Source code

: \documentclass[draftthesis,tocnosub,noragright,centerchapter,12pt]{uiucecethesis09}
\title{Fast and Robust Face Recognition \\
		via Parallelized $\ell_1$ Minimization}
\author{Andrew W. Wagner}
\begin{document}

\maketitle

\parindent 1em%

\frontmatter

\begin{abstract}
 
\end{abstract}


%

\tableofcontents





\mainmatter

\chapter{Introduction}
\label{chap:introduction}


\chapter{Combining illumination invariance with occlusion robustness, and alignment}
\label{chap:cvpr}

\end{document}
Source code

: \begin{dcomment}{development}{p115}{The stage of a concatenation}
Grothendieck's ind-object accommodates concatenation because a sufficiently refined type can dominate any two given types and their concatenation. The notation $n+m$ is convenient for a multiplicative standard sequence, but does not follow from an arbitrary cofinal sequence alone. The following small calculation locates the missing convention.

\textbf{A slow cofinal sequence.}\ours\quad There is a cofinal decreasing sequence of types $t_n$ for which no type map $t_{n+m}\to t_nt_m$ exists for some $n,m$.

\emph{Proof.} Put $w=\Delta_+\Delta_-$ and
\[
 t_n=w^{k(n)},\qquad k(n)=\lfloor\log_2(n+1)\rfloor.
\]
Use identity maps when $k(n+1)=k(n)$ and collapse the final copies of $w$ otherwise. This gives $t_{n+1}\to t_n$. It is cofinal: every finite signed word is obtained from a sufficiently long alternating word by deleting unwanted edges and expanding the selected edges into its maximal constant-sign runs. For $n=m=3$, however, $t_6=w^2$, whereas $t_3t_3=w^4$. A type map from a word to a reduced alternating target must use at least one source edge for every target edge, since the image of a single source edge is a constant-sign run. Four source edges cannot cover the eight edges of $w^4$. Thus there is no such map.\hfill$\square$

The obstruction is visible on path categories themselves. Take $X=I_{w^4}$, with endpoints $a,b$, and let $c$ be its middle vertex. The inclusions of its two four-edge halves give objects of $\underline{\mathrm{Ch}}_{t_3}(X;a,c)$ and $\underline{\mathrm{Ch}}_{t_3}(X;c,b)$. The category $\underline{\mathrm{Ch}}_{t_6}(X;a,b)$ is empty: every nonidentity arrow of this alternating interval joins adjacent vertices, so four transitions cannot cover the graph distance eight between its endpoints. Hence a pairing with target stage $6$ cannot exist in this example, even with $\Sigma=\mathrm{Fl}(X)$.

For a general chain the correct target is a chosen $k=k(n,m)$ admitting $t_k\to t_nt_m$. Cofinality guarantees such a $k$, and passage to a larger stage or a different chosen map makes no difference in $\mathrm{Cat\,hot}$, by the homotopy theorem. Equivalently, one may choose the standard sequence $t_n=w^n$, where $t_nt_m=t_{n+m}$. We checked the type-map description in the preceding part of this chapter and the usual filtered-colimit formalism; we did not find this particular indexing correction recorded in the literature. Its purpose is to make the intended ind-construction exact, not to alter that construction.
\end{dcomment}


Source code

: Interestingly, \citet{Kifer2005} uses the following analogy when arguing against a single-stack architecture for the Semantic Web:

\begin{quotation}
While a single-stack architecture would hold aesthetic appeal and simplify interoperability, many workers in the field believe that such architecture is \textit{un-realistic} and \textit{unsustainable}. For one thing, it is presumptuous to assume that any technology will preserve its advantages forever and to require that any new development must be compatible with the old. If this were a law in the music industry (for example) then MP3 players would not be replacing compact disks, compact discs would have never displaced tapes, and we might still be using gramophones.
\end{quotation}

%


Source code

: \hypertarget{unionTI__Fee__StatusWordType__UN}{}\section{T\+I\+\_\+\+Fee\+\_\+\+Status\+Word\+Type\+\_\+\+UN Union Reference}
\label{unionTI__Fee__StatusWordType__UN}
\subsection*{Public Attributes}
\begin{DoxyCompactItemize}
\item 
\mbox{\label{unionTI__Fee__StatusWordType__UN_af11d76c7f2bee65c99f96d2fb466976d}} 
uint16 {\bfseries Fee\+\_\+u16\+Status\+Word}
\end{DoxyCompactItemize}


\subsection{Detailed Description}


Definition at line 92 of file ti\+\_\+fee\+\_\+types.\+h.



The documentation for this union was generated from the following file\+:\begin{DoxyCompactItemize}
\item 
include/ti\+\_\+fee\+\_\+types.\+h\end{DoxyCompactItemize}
§ §
● DIRECTIONS FOR THIS TASK
Copy all lines of the material above where the string "mathrm" occurs.

● RESULT OF THE TASK
The obstruction is visible on path categories themselves. Take $X=I_{w^4}$, with endpoints $a,b$, and let $c$ be its middle vertex. The inclusions of its two four-edge halves give objects of $\underline{\mathrm{Ch}}_{t_3}(X;a,c)$ and $\underline{\mathrm{Ch}}_{t_3}(X;c,b)$. The category $\underline{\mathrm{Ch}}_{t_6}(X;a,b)$ is empty: every nonidentity arrow of this alternating interval joins adjacent vertices, so four transitions cannot cover the graph distance eight between its endpoints. Hence a pairing with target stage $6$ cannot exist in this example, even with $\Sigma=\mathrm{Fl}(X)$.
For a general chain the correct target is a chosen $k=k(n,m)$ admitting $t_k\to t_nt_m$. Cofinality guarantees such a $k$, and passage to a larger stage or a different chosen map makes no difference in $\mathrm{Cat\,hot}$, by the homotopy theorem. Equivalently, one may choose the standard sequence $t_n=w^n$, where $t_nt_m=t_{n+m}$. We checked the type-map description in the preceding part of this chapter and the usual filtered-colimit formalism; we did not find this particular indexing correction recorded in the literature. Its purpose is to make the intended ind-construction exact, not to alter that construction.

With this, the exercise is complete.